But the statutes of Indiana (G and H, vol. 2, p. 576) confer authority to administer oaths upon a mayor of a city only within the city of which he is mayor; and it is contended by the sitting member that the oath administered by the magistrate, in taking these depositions, was administered by virtue of his office of mayor, and therefore, when administered outside of the city of Terre Haute, was administered without authority. But the committee were of opinion that the authority to take these depositions was derived, not from the statutes of Indiana, but from the statute of the United States already cited—the mayor of a city being one of the persons designated in that statute to take such depositions, and that he would have been authorized, as such designated person, to take these depositions had the statutes of Indiana conferred upon him no power to administer oaths. Indeed, the power to administer oaths within their respective cities was not conferred by the statutes of Indiana at all upon mayors till the year 1861. (See Indiana Statutes, 2d vol, Gavin and Hord, p. 576.) Yet, during all the time since the passage of the United States act of 1851, before cited, the mayor of any city within the district has been a person designated to take depositions in a case of contested election. The committee, therefore, denied the motion to reject the testimony.

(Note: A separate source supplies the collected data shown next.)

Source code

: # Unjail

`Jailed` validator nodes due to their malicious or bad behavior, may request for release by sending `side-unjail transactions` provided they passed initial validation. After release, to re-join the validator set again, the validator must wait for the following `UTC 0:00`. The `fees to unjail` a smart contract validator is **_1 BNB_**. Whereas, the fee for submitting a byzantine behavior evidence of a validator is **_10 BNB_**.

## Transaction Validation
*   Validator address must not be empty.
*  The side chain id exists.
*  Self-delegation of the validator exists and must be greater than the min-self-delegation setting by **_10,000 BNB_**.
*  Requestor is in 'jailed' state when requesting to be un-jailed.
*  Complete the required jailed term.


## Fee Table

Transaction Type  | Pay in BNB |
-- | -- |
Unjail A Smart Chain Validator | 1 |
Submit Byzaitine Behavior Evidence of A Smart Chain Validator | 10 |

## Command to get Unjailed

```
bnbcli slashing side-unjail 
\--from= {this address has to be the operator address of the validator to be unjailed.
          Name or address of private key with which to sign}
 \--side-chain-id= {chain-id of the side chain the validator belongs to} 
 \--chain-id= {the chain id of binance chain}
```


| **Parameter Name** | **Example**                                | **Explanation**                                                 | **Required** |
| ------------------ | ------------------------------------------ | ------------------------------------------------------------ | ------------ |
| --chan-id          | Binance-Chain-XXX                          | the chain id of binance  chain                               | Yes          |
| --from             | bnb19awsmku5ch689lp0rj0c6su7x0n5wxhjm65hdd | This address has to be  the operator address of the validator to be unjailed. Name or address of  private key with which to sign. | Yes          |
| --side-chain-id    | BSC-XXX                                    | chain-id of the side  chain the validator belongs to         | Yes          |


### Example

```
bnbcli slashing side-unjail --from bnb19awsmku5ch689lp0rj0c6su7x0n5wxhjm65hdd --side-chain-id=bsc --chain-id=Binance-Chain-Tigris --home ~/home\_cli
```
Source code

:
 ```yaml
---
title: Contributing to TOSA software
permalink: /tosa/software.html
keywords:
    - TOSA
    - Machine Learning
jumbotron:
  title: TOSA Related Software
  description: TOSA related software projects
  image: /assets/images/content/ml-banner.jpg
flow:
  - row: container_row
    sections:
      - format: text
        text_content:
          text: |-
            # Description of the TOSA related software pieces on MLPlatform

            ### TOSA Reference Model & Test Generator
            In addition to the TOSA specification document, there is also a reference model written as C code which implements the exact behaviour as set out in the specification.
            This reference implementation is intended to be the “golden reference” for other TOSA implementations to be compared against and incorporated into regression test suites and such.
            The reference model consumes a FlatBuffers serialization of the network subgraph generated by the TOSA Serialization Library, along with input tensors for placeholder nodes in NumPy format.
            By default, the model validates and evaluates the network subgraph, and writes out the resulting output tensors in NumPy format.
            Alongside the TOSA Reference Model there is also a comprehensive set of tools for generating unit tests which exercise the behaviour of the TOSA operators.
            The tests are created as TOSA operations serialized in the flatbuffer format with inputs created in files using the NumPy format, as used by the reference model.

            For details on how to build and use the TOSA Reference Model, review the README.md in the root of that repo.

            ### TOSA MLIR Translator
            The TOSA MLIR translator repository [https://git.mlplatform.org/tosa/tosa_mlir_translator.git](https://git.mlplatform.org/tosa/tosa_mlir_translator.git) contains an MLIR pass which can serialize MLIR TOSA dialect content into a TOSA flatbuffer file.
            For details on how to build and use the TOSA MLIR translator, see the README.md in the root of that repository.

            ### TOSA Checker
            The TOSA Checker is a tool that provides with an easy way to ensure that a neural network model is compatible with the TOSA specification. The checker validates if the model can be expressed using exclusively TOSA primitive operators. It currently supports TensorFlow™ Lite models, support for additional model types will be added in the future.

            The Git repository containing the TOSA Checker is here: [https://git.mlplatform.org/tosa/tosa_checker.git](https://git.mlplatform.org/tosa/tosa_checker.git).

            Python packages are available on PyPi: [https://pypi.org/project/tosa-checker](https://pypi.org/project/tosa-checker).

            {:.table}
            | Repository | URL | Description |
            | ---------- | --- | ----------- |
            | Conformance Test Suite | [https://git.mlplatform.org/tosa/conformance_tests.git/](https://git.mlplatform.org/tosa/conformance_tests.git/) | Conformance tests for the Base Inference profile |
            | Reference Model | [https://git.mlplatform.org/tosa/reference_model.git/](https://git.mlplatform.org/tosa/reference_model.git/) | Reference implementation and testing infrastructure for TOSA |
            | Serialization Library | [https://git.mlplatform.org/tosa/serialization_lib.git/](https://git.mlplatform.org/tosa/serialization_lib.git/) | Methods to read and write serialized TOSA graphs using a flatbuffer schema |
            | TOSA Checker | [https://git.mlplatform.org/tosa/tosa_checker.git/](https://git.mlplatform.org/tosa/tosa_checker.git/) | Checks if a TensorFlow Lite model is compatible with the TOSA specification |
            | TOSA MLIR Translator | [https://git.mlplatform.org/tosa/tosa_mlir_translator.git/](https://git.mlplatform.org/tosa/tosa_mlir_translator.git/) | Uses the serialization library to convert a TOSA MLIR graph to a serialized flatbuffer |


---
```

The allegations of fraud made by the contestant against the poll in the aforesaid voting precincts of Hamilton, Jefferson, Cloverdale and Riley are as follows: (Mis. Doc. 11.)

Third. At the voting precinct of Hamilton township, in the county of Sullivan, in said district, a large number of the ballots or tickets with my name upon them, and which had been voted for me, (the exact number I do not know and cannot state,) were secretly, corruptly, and illegally taken from the ballot-box, after the same had been deposited there, by some person or persons unknown to me, and a large number of ballots or tickets with your name upon them, and which had not been voted for you, (the exact number of which I do not know and cannot state,) were unlawfully and fraudulently put into said ballot-box, and were afterwards counted for you by the inspector and judges of election at said precinct, so that it is impossible to tell how many legal votes were given for you at said precinct; wherefore the election at said precinct was and is wholly void.

Fourth. The inspector and judges of election at the precinct of Hamilton, in the county of Sullivan, in said district, illegally announced, as the result of the voting at said precinct, that five hundred and one votes had been cast for you, and that only one hundred and forty-three votes had been cast for me; whereas, in point of fact, the said number of votes had not been cast for you, but, on the contrary, at least two hundred and fifty of the votes polled at said precinct were cast for me, and a large number of the ballots or tickets containing said votes so cast for me were illegally and fraudulently taken out of the ballot-box of said precinct, where they had been deposited by the inspector and judges of election, by some person or persons unknown to me, and a large number of ballots or tickets with your name upon them, and which had not been voted for you, were then placed in said ballot-box illegally and fraudulently in the place thereof, and were afterwards illegally counted for you by said inspector and judges; wherefore the election at said precinct was and is wholly void.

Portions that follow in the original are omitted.